Plain-text document sources
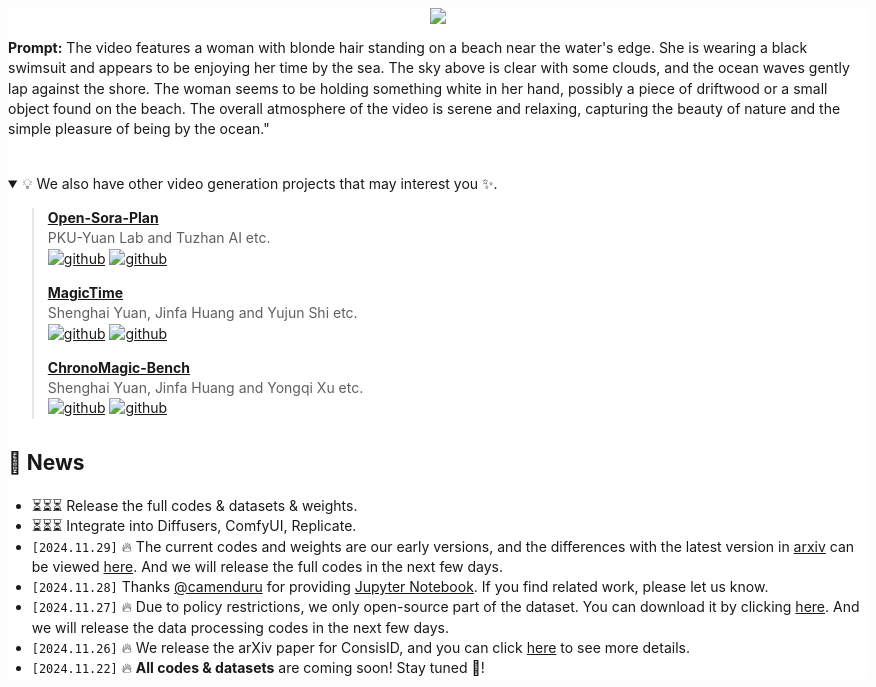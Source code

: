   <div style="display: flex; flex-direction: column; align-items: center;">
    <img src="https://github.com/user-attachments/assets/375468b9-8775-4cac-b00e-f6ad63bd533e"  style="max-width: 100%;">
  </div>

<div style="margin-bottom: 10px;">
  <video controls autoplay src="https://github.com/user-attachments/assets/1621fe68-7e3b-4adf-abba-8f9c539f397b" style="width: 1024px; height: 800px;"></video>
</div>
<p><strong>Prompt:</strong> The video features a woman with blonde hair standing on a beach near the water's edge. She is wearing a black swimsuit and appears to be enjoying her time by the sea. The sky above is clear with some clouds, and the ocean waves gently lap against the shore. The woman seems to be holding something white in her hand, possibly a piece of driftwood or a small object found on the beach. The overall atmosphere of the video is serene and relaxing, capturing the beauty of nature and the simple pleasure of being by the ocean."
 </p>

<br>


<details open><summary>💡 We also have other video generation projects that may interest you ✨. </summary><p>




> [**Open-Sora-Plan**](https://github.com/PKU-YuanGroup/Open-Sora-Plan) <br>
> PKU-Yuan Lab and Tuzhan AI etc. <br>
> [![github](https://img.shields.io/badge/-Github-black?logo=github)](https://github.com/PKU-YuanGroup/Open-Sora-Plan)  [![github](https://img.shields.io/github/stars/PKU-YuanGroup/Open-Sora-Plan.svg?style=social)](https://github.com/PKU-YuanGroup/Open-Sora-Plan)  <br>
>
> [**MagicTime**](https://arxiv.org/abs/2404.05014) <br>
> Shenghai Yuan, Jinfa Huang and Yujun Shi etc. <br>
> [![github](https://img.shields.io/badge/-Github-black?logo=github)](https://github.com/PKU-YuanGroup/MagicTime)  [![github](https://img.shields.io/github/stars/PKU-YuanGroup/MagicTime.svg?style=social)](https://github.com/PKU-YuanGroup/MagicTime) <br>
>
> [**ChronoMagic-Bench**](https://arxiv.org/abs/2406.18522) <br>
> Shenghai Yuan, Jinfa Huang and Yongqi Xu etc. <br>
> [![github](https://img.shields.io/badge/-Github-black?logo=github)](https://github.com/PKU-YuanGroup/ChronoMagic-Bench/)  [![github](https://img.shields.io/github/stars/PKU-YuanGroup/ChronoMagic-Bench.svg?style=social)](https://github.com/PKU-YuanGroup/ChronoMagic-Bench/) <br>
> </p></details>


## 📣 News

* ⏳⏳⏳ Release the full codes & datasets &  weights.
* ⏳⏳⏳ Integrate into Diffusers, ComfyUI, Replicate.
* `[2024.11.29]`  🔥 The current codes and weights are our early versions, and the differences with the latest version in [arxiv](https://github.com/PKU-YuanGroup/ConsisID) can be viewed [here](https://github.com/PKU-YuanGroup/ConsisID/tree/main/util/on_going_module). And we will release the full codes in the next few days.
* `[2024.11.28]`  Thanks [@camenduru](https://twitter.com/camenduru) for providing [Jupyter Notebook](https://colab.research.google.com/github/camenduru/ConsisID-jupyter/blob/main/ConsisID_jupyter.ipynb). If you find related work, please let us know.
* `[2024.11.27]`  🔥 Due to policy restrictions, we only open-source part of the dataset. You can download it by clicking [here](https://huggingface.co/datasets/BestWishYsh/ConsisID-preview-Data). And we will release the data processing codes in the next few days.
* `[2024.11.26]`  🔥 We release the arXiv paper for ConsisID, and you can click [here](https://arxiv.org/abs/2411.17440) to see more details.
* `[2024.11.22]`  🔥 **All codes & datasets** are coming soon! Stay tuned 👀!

* * *

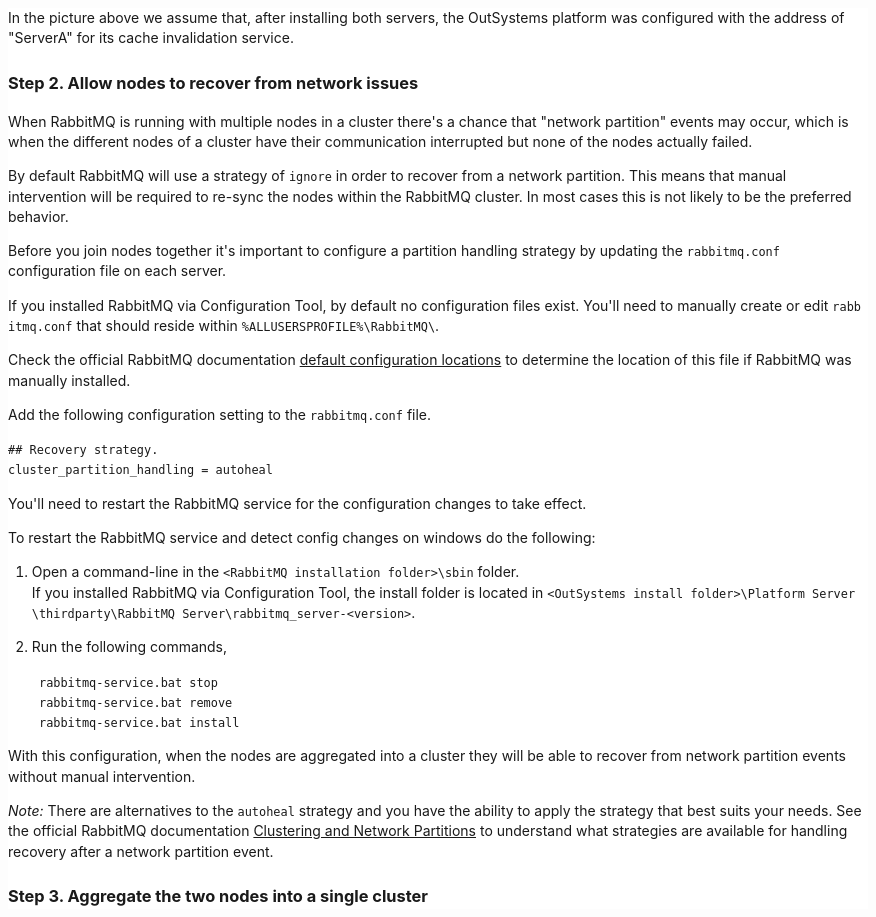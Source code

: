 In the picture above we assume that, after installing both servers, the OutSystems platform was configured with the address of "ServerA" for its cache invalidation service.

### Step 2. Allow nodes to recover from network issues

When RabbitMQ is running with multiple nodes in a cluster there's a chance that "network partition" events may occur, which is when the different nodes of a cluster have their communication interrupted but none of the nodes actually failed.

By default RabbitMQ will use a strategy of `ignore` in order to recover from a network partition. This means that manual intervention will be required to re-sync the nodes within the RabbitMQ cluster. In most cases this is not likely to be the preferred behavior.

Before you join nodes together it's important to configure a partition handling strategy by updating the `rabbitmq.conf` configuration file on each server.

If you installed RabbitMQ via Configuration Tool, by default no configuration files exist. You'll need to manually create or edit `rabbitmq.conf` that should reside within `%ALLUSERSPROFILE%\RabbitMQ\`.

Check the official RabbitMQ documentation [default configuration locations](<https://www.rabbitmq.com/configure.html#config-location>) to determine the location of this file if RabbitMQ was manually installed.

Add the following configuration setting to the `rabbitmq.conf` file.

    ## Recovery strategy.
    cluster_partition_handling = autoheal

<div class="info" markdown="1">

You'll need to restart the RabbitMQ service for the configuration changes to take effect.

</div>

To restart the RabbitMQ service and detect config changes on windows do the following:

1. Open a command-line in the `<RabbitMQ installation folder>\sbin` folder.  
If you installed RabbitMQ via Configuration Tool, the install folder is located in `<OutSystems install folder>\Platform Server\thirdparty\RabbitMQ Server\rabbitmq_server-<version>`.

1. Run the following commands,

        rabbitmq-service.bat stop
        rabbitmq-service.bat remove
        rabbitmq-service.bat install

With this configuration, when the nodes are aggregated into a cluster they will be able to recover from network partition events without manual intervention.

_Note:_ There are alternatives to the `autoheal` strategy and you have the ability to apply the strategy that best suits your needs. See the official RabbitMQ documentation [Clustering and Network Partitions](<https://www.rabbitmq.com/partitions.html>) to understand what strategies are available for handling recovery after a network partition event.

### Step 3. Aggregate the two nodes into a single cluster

==

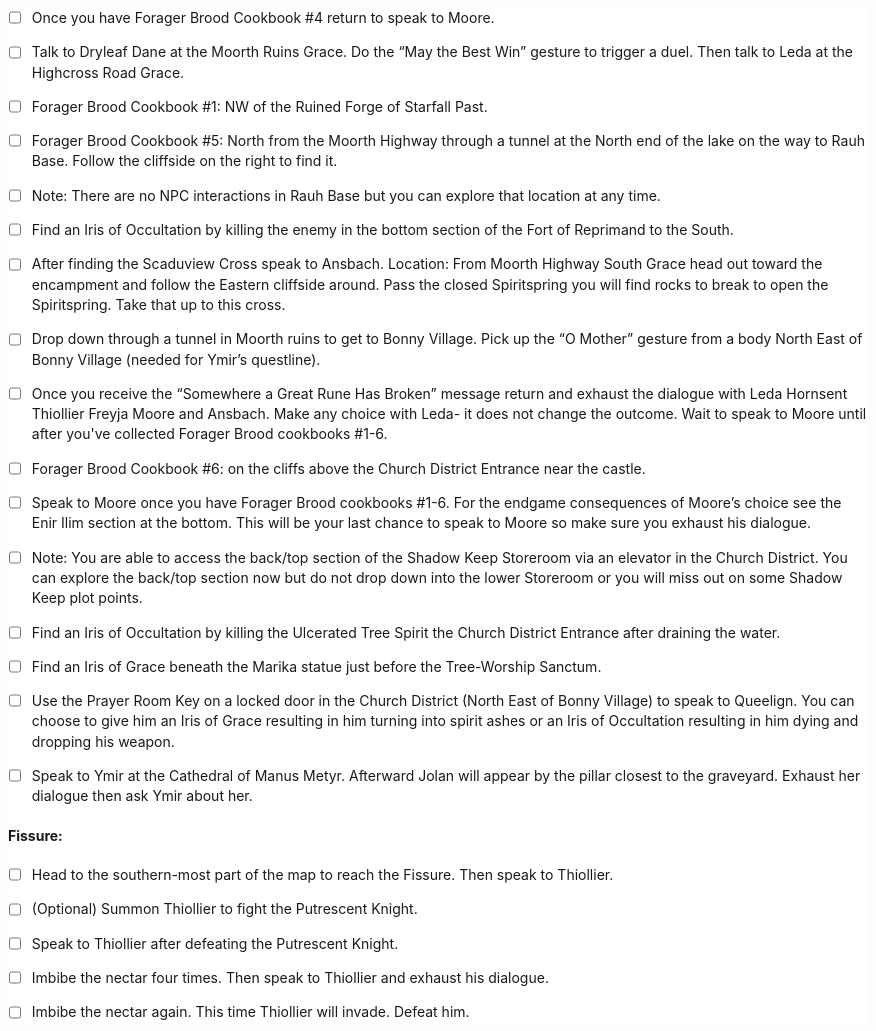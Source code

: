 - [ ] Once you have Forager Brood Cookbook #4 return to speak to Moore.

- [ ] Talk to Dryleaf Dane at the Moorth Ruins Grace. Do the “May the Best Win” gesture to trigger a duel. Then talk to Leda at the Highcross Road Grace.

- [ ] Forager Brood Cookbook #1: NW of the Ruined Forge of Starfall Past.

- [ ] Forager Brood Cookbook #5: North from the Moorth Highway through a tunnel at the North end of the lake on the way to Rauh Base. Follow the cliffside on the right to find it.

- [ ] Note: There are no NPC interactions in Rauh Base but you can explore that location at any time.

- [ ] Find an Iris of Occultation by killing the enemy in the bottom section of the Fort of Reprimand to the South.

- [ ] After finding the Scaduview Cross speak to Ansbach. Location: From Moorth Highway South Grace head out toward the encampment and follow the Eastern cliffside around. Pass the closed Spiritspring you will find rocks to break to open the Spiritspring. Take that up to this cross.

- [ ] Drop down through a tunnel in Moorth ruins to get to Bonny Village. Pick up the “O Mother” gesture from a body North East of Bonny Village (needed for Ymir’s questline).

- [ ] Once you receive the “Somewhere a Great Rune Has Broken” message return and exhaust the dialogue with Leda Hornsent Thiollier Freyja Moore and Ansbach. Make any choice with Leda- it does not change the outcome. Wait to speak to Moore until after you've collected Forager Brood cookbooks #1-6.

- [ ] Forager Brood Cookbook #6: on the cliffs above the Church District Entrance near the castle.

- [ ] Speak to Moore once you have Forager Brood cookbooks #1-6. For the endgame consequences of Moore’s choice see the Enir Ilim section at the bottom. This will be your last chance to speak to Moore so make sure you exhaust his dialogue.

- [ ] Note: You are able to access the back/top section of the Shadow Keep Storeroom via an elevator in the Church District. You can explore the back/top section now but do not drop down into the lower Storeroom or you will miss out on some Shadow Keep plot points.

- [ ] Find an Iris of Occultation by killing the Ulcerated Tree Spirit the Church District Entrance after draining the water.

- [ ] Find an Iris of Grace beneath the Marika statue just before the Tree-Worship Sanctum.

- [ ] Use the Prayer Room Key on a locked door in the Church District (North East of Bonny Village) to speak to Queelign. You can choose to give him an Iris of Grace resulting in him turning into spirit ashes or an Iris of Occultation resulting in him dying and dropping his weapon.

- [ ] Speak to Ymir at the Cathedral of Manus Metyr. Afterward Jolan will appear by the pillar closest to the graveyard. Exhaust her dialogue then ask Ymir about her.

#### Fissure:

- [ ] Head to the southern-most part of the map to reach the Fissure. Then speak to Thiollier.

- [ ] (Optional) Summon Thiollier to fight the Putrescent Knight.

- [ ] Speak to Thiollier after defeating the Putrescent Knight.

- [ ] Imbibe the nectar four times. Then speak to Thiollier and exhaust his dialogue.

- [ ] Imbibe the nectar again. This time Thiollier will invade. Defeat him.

**TASK INSTRUCTIONS**
State the number of lines above that contain "shields". Write nothing besides it.

**YOUR SOLUTION**
3